Achtergrond / context: Posterieure lumbale interbody fusion (PLIF) werd 50 jaar geleden. De lumbale I / F kooi (DePuy Spine, Raynham, MA) werd ontworpen om plif resultaten te verbeteren. PLIF met de lumbale I/F kooi en posterior Variable Screw Placement System (VSP) heeft het succes van fusion verhoogd tot bijna 100% bij de vier laagste lumbale niveaus, L2-L3 tot en met L5-S1. Minder vaak is PLIF geïndiceerd voor het L1-L2 niveau. Klinische resultaten van lumbale I / F kooi fusie en VSP op L1-L2 zijn niet gemeld.
doel: het doel van dit onderzoek is het rapporteren van de functionele uitkomsten, fusiesnelheid en complicaties gerelateerd aan PLIF met lumbale I / F kooi en VSP van L1-L2
onderzoeksopzet/ – setting: De setting is een retrospectieve, eenarmige cohortstudie bij opeenvolgende plif-chirurgische patiënten in één enkel centrum. Patiëntenmonster: een beoordeling van 373 van de 425 patiënten die PLIF ondergingen met lumbale I/F kooi en VSP van 1999 tot 2002 identificeerde 12 patiënten die PLIF hadden met lumbale I/F kooi en VSP op L1-L2. De gemiddelde follow-up was 31 maanden (spreiding 12-65 maanden).
outcome measures: klinisch succes werd bepaald met een aangepaste Prolo score die pijn, functie, medicijngebruik en economische status evalueerde.
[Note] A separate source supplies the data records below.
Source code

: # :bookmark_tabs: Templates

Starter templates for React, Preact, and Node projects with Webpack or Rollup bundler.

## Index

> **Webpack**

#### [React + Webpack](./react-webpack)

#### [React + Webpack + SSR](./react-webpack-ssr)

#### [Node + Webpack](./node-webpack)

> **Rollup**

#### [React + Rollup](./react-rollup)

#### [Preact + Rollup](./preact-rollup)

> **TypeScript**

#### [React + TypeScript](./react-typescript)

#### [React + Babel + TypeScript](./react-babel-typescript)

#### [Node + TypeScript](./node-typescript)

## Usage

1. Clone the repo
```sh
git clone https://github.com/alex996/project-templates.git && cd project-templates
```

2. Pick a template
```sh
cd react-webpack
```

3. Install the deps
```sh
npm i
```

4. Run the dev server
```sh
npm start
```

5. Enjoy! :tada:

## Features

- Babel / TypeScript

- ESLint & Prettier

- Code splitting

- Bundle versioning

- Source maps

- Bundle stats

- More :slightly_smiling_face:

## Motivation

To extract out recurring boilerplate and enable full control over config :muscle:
Het succes van de fusie, bepaald door de evaluatie van gewone röntgenfoto ‘ s, werd bepaald door continue botbrugging van het fusiegebied zonder lucencies.
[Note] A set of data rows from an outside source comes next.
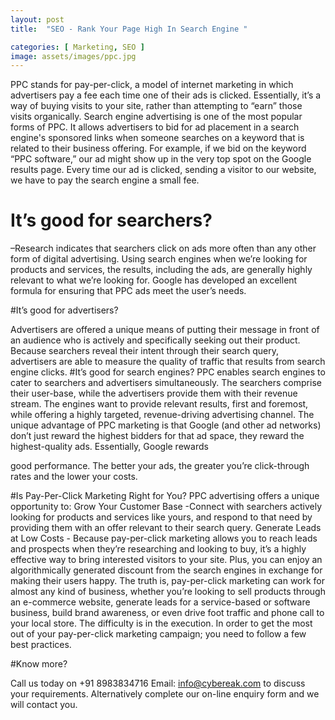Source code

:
 ```yaml
---
layout: post
title:  "SEO - Rank Your Page High In Search Engine "

categories: [ Marketing, SEO ]
image: assets/images/ppc.jpg
---
```

PPC stands for pay-per-click, a model of internet marketing in which advertisers pay a fee each time
one of their ads is clicked. Essentially, it’s a way of buying visits to your site, rather than attempting to
“earn” those visits organically.
Search engine advertising is one of the most popular forms of PPC. It allows advertisers to bid for ad
placement in a search engine&#39;s sponsored links when someone searches on a keyword that is related
to their business offering. For example, if we bid on the keyword “PPC software,” our ad might show
up in the very top spot on the Google results page. Every time our ad is clicked, sending a visitor to
our website, we have to pay the search engine a small fee.

# It’s good for searchers?

–Research indicates that searchers click on ads more often than any other
form of digital advertising. Using search engines when we’re looking for products and services, the
results, including the ads, are generally highly relevant to what we’re looking for. Google has
developed an excellent formula for ensuring that PPC ads meet the user’s needs.

#It’s good for advertisers?

Advertisers are offered a unique means of putting their message in front
of an audience who is actively and specifically seeking out their product. Because searchers reveal
their intent through their search query, advertisers are able to measure the quality of traffic that results
from search engine clicks.
#It’s good for search engines?
PPC enables search engines to cater to searchers and advertisers
simultaneously. The searchers comprise their user-base, while the advertisers provide them with their
revenue stream. The engines want to provide relevant results, first and foremost, while offering a
highly targeted, revenue-driving advertising channel.
The unique advantage of PPC marketing is that Google (and other ad networks) don’t just reward the
highest bidders for that ad space, they reward the highest-quality ads. Essentially, Google rewards

good performance. The better your ads, the greater you’re click-through rates and the lower your
costs.

#Is Pay-Per-Click Marketing Right for You?
PPC advertising offers a unique opportunity to: Grow Your Customer Base -Connect with searchers
actively looking for products and services like yours, and respond to that need by providing them with
an offer relevant to their search query.
Generate Leads at Low Costs - Because pay-per-click marketing allows you to reach leads and
prospects when they’re researching and looking to buy, it’s a highly effective way to bring interested
visitors to your site. Plus, you can enjoy an algorithmically generated discount from the search
engines in exchange for making their users happy.
The truth is, pay-per-click marketing can work for almost any kind of business, whether you’re looking
to sell products through an e-commerce website, generate leads for a service-based or software
business, build brand awareness, or even drive foot traffic and phone call to your local store.
The difficulty is in the execution. In order to get the most out of your pay-per-click marketing
campaign; you need to follow a few best practices.

#Know more?

Call us today on +91 8983834716 Email: info@cybereak.com to discuss your requirements.
Alternatively complete our on-line enquiry form and we will contact you.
methoden: de 12 patiënten werden geëvalueerd op klinisch succes en/fusiesucces bij de laatste follow-up. Deze resultaten werden vergeleken met de resultaten van de 373 beoordeelde patiënten en historische groepen van het oorspronkelijke onderzoek naar vrijstelling van hulpmiddelen en het 10-jarige vervolgonderzoek.
resultaten: Een eerdere operatie werd gemeld door 10 van de 12 patiënten, met een gemiddelde symptoomvrije periode van 3 jaar na de vorige fusie en vóór de presentatie van een ernstige symptomatologie die verdere operatie bij L1-L2 noodzakelijk maakte. Zeven patiënten hadden klinisch succes (59%) en vijf patiënten hadden geen klinisch succes (41%). Dit omvatte nul uitmuntend, 2 van 12 (15%) goed, 5 van 12 (42%) redelijk, en 5 van 12 (42%) slechte resultaten. Fusie was succesvol bij zeven (58%) en faalde bij vijf patiënten (42%). Drie mislukte fusies werden geassocieerd met L1-L2 verzakking. Twee patiënten hadden verdere herziening nodig voor non-union.
conclusies: bij 12 patiënten met L1-L2 fusie melden we een onverwacht hoog percentage mislukte fusie en een slecht klinisch resultaat.